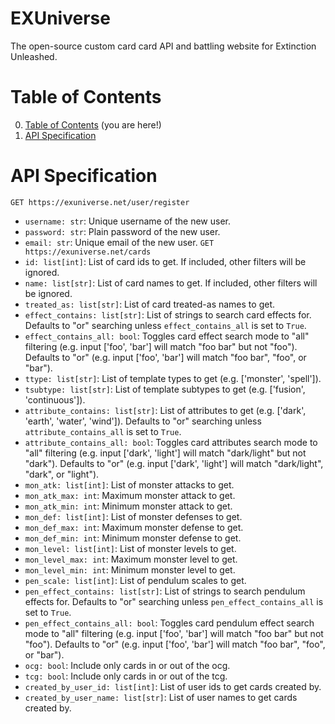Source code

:
# EXUniverse
The open-source custom card card API and battling website for Extinction Unleashed.

# Table of Contents
0. [Table of Contents](#table-of-contents) (you are here!)
1. [API Specification](#api-specification)

# API Specification
`GET https://exuniverse.net/user/register`
 - `username: str`: Unique username of the new user.
 - `password: str`: Plain password of the new user.
 - `email: str`: Unique email of the new user.
`GET https://exuniverse.net/cards`
 - `id: list[int]`: List of card ids to get. If included, other filters will be ignored.
 - `name: list[str]`: List of card names to get. If included, other filters will be ignored.
 - `treated_as: list[str]`: List of card treated-as names to get.
 - `effect_contains: list[str]`: List of strings to search card effects for. Defaults to "or" searching unless `effect_contains_all` is set to `True`.
 - `effect_contains_all: bool`: Toggles card effect search mode to "all" filtering (e.g. input ['foo', 'bar'] will match "foo bar" but not "foo"). Defaults to "or" (e.g. input ['foo', 'bar'] will match "foo bar", "foo", or "bar").
 - `ttype: list[str]`: List of template types to get (e.g. ['monster', 'spell']).
 - `tsubtype: list[str]`: List of template subtypes to get (e.g. ['fusion', 'continuous']).
 - `attribute_contains: list[str]`: List of attributes to get (e.g. ['dark', 'earth', 'water', 'wind']). Defaults to "or" searching unless `attribute_contains_all` is set to `True`.
 - `attribute_contains_all: bool`: Toggles card attributes search mode to "all" filtering (e.g. input ['dark', 'light'] will match "dark/light" but not "dark"). Defaults to "or" (e.g. input ['dark', 'light'] will match "dark/light", "dark", or "light").
 - `mon_atk: list[int]`: List of monster attacks to get.
 - `mon_atk_max: int`: Maximum monster attack to get.
 - `mon_atk_min: int`: Minimum monster attack to get.
 - `mon_def: list[int]`: List of monster defenses to get.
 - `mon_def_max: int`: Maximum monster defense to get.
 - `mon_def_min: int`: Minimum monster defense to get.
 - `mon_level: list[int]`: List of monster levels to get.
 - `mon_level_max: int`: Maximum monster level to get.
 - `mon_level_min: int`: Minimum monster level to get.
 - `pen_scale: list[int]`: List of pendulum scales to get.
 - `pen_effect_contains: list[str]`: List of strings to search pendulum effects for. Defaults to "or" searching unless `pen_effect_contains_all` is set to `True`.
 - `pen_effect_contains_all: bool`: Toggles card pendulum effect search mode to "all" filtering (e.g. input ['foo', 'bar'] will match "foo bar" but not "foo"). Defaults to "or" (e.g. input ['foo', 'bar'] will match "foo bar", "foo", or "bar").
 - `ocg: bool`: Include only cards in or out of the ocg.
 - `tcg: bool`: Include only cards in or out of the tcg.
 - `created_by_user_id: list[int]`: List of user ids to get cards created by.
 - `created_by_user_name: list[str]`: List of user names to get cards created by.


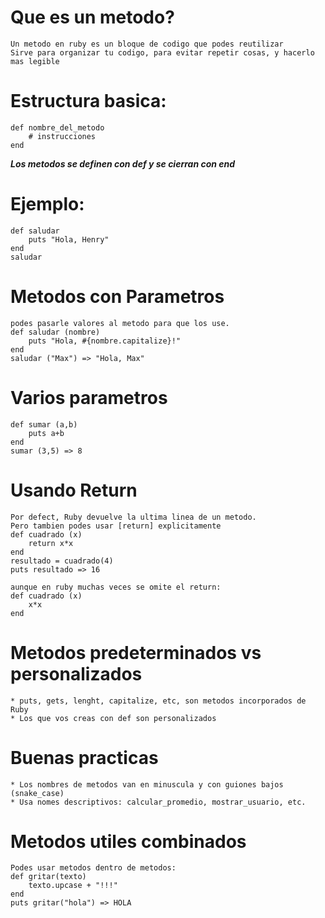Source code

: # Que es un metodo?
    Un metodo en ruby es un bloque de codigo que podes reutilizar
    Sirve para organizar tu codigo, para evitar repetir cosas, y hacerlo mas legible
# Estructura basica:
    def nombre_del_metodo
        # instrucciones
    end
***Los metodos se definen con def y se cierran con end***
# Ejemplo:
    def saludar
        puts "Hola, Henry"
    end
    saludar
# Metodos con Parametros
    podes pasarle valores al metodo para que los use.
    def saludar (nombre)
        puts "Hola, #{nombre.capitalize}!"
    end
    saludar ("Max") => "Hola, Max"
# Varios parametros
    def sumar (a,b)
        puts a+b
    end
    sumar (3,5) => 8
# Usando Return
    Por defect, Ruby devuelve la ultima linea de un metodo.
    Pero tambien podes usar [return] explicitamente
    def cuadrado (x)
        return x*x
    end
    resultado = cuadrado(4)
    puts resultado => 16

    aunque en ruby muchas veces se omite el return:
    def cuadrado (x)
        x*x
    end
# Metodos predeterminados vs personalizados
    * puts, gets, lenght, capitalize, etc, son metodos incorporados de Ruby
    * Los que vos creas con def son personalizados
# Buenas practicas
    * Los nombres de metodos van en minuscula y con guiones bajos (snake_case)
    * Usa nomes descriptivos: calcular_promedio, mostrar_usuario, etc.
# Metodos utiles combinados
    Podes usar metodos dentro de metodos:
    def gritar(texto)
        texto.upcase + "!!!"
    end
    puts gritar("hola") => HOLA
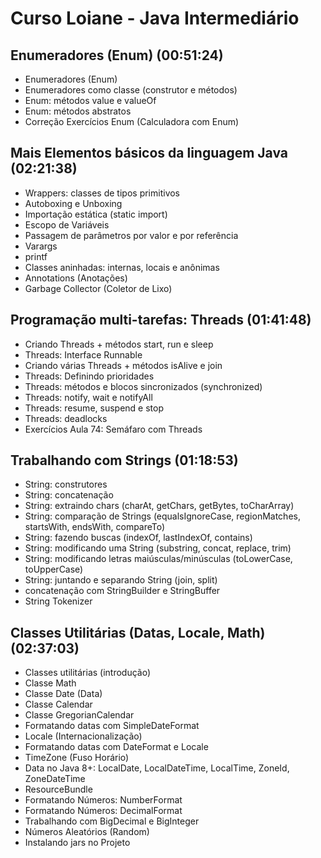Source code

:# Curso Loiane - Java Intermediário

## Enumeradores (Enum) (00:51:24)
- Enumeradores (Enum)
- Enumeradores como classe (construtor e métodos)
- Enum: métodos value e valueOf
- Enum: métodos abstratos
- Correção Exercícios Enum (Calculadora com Enum)
## Mais Elementos básicos da linguagem Java (02:21:38)
- Wrappers: classes de tipos primitivos
- Autoboxing e Unboxing
- Importação estática (static import)
- Escopo de Variáveis
- Passagem de parâmetros por valor e por referência
- Varargs
- printf
- Classes aninhadas: internas, locais e anônimas
- Annotations (Anotações)
- Garbage Collector (Coletor de Lixo)
## Programação multi-tarefas: Threads (01:41:48)
- Criando Threads + métodos start, run e sleep
- Threads: Interface Runnable
- Criando várias Threads + métodos isAlive e join
- Threads: Definindo prioridades
- Threads: métodos e blocos sincronizados (synchronized)
- Threads: notify, wait e notifyAll
- Threads: resume, suspend e stop
- Threads: deadlocks
- Exercícios Aula 74: Semáfaro com Threads
## Trabalhando com Strings (01:18:53)
- String: construtores
- String: concatenação
- String: extraindo chars (charAt, getChars, getBytes, toCharArray)
- String: comparação de Strings (equalsIgnoreCase, regionMatches, startsWith, endsWith, compareTo)
- String: fazendo buscas (indexOf, lastIndexOf, contains)
- String: modificando uma String (substring, concat, replace, trim)
- String: modificando letras maiúsculas/minúsculas (toLowerCase, toUpperCase)
- String: juntando e separando String (join, split)
- concatenação com StringBuilder e StringBuffer
- String Tokenizer
## Classes Utilitárias (Datas, Locale, Math) (02:37:03)
- Classes utilitárias (introdução)
- Classe Math
- Classe Date (Data)
- Classe Calendar
- Classe GregorianCalendar
- Formatando datas com SimpleDateFormat
- Locale (Internacionalização)
- Formatando datas com DateFormat e Locale
- TimeZone (Fuso Horário)
- Data no Java 8+: LocalDate, LocalDateTime, LocalTime, ZoneId, ZoneDateTime
- ResourceBundle
- Formatando Números: NumberFormat
- Formatando Números: DecimalFormat
- Trabalhando com BigDecimal e BigInteger
- Números Aleatórios (Random)
- Instalando jars no Projeto
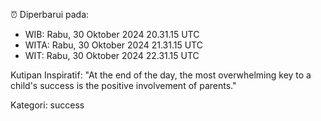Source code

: ⏰ Diperbarui pada:
- WIB: Rabu, 30 Oktober 2024 20.31.15 UTC
- WITA: Rabu, 30 Oktober 2024 21.31.15 UTC
- WIT: Rabu, 30 Oktober 2024 22.31.15 UTC

Kutipan Inspiratif:
"At the end of the day, the most overwhelming key to a child's success is the positive involvement of parents."


Kategori: success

_ _ _ _

**PROBLEM STATEMENT:**
In the copy, include no pictures; transcribe every record above verbatim.

**ANSWER SECTION:**
Source code

:
# EXUniverse
The open-source custom card card API and battling website for Extinction Unleashed.

# Table of Contents
0. [Table of Contents](#table-of-contents) (you are here!)
1. [API Specification](#api-specification)

# API Specification
`GET https://exuniverse.net/user/register`
 - `username: str`: Unique username of the new user.
 - `password: str`: Plain password of the new user.
 - `email: str`: Unique email of the new user.
`GET https://exuniverse.net/cards`
 - `id: list[int]`: List of card ids to get. If included, other filters will be ignored.
 - `name: list[str]`: List of card names to get. If included, other filters will be ignored.
 - `treated_as: list[str]`: List of card treated-as names to get.
 - `effect_contains: list[str]`: List of strings to search card effects for. Defaults to "or" searching unless `effect_contains_all` is set to `True`.
 - `effect_contains_all: bool`: Toggles card effect search mode to "all" filtering (e.g. input ['foo', 'bar'] will match "foo bar" but not "foo"). Defaults to "or" (e.g. input ['foo', 'bar'] will match "foo bar", "foo", or "bar").
 - `ttype: list[str]`: List of template types to get (e.g. ['monster', 'spell']).
 - `tsubtype: list[str]`: List of template subtypes to get (e.g. ['fusion', 'continuous']).
 - `attribute_contains: list[str]`: List of attributes to get (e.g. ['dark', 'earth', 'water', 'wind']). Defaults to "or" searching unless `attribute_contains_all` is set to `True`.
 - `attribute_contains_all: bool`: Toggles card attributes search mode to "all" filtering (e.g. input ['dark', 'light'] will match "dark/light" but not "dark"). Defaults to "or" (e.g. input ['dark', 'light'] will match "dark/light", "dark", or "light").
 - `mon_atk: list[int]`: List of monster attacks to get.
 - `mon_atk_max: int`: Maximum monster attack to get.
 - `mon_atk_min: int`: Minimum monster attack to get.
 - `mon_def: list[int]`: List of monster defenses to get.
 - `mon_def_max: int`: Maximum monster defense to get.
 - `mon_def_min: int`: Minimum monster defense to get.
 - `mon_level: list[int]`: List of monster levels to get.
 - `mon_level_max: int`: Maximum monster level to get.
 - `mon_level_min: int`: Minimum monster level to get.
 - `pen_scale: list[int]`: List of pendulum scales to get.
 - `pen_effect_contains: list[str]`: List of strings to search pendulum effects for. Defaults to "or" searching unless `pen_effect_contains_all` is set to `True`.
 - `pen_effect_contains_all: bool`: Toggles card pendulum effect search mode to "all" filtering (e.g. input ['foo', 'bar'] will match "foo bar" but not "foo"). Defaults to "or" (e.g. input ['foo', 'bar'] will match "foo bar", "foo", or "bar").
 - `ocg: bool`: Include only cards in or out of the ocg.
 - `tcg: bool`: Include only cards in or out of the tcg.
 - `created_by_user_id: list[int]`: List of user ids to get cards created by.
 - `created_by_user_name: list[str]`: List of user names to get cards created by.


Source code

: # Que es un metodo?
    Un metodo en ruby es un bloque de codigo que podes reutilizar
    Sirve para organizar tu codigo, para evitar repetir cosas, y hacerlo mas legible
# Estructura basica:
    def nombre_del_metodo
        # instrucciones
    end
***Los metodos se definen con def y se cierran con end***
# Ejemplo:
    def saludar
        puts "Hola, Henry"
    end
    saludar
# Metodos con Parametros
    podes pasarle valores al metodo para que los use.
    def saludar (nombre)
        puts "Hola, #{nombre.capitalize}!"
    end
    saludar ("Max") => "Hola, Max"
# Varios parametros
    def sumar (a,b)
        puts a+b
    end
    sumar (3,5) => 8
# Usando Return
    Por defect, Ruby devuelve la ultima linea de un metodo.
    Pero tambien podes usar [return] explicitamente
    def cuadrado (x)
        return x*x
    end
    resultado = cuadrado(4)
    puts resultado => 16

    aunque en ruby muchas veces se omite el return:
    def cuadrado (x)
        x*x
    end
# Metodos predeterminados vs personalizados
    * puts, gets, lenght, capitalize, etc, son metodos incorporados de Ruby
    * Los que vos creas con def son personalizados
# Buenas practicas
    * Los nombres de metodos van en minuscula y con guiones bajos (snake_case)
    * Usa nomes descriptivos: calcular_promedio, mostrar_usuario, etc.
# Metodos utiles combinados
    Podes usar metodos dentro de metodos:
    def gritar(texto)
        texto.upcase + "!!!"
    end
    puts gritar("hola") => HOLA
Source code

:# Curso Loiane - Java Intermediário

## Enumeradores (Enum) (00:51:24)
- Enumeradores (Enum)
- Enumeradores como classe (construtor e métodos)
- Enum: métodos value e valueOf
- Enum: métodos abstratos
- Correção Exercícios Enum (Calculadora com Enum)
## Mais Elementos básicos da linguagem Java (02:21:38)
- Wrappers: classes de tipos primitivos
- Autoboxing e Unboxing
- Importação estática (static import)
- Escopo de Variáveis
- Passagem de parâmetros por valor e por referência
- Varargs
- printf
- Classes aninhadas: internas, locais e anônimas
- Annotations (Anotações)
- Garbage Collector (Coletor de Lixo)
## Programação multi-tarefas: Threads (01:41:48)
- Criando Threads + métodos start, run e sleep
- Threads: Interface Runnable
- Criando várias Threads + métodos isAlive e join
- Threads: Definindo prioridades
- Threads: métodos e blocos sincronizados (synchronized)
- Threads: notify, wait e notifyAll
- Threads: resume, suspend e stop
- Threads: deadlocks
- Exercícios Aula 74: Semáfaro com Threads
## Trabalhando com Strings (01:18:53)
- String: construtores
- String: concatenação
- String: extraindo chars (charAt, getChars, getBytes, toCharArray)
- String: comparação de Strings (equalsIgnoreCase, regionMatches, startsWith, endsWith, compareTo)
- String: fazendo buscas (indexOf, lastIndexOf, contains)
- String: modificando uma String (substring, concat, replace, trim)
- String: modificando letras maiúsculas/minúsculas (toLowerCase, toUpperCase)
- String: juntando e separando String (join, split)
- concatenação com StringBuilder e StringBuffer
- String Tokenizer
## Classes Utilitárias (Datas, Locale, Math) (02:37:03)
- Classes utilitárias (introdução)
- Classe Math
- Classe Date (Data)
- Classe Calendar
- Classe GregorianCalendar
- Formatando datas com SimpleDateFormat
- Locale (Internacionalização)
- Formatando datas com DateFormat e Locale
- TimeZone (Fuso Horário)
- Data no Java 8+: LocalDate, LocalDateTime, LocalTime, ZoneId, ZoneDateTime
- ResourceBundle
- Formatando Números: NumberFormat
- Formatando Números: DecimalFormat
- Trabalhando com BigDecimal e BigInteger
- Números Aleatórios (Random)
- Instalando jars no Projeto
Source code

: ⏰ Diperbarui pada:
- WIB: Rabu, 30 Oktober 2024 20.31.15 UTC
- WITA: Rabu, 30 Oktober 2024 21.31.15 UTC
- WIT: Rabu, 30 Oktober 2024 22.31.15 UTC

Kutipan Inspiratif:
"At the end of the day, the most overwhelming key to a child's success is the positive involvement of parents."


Kategori: success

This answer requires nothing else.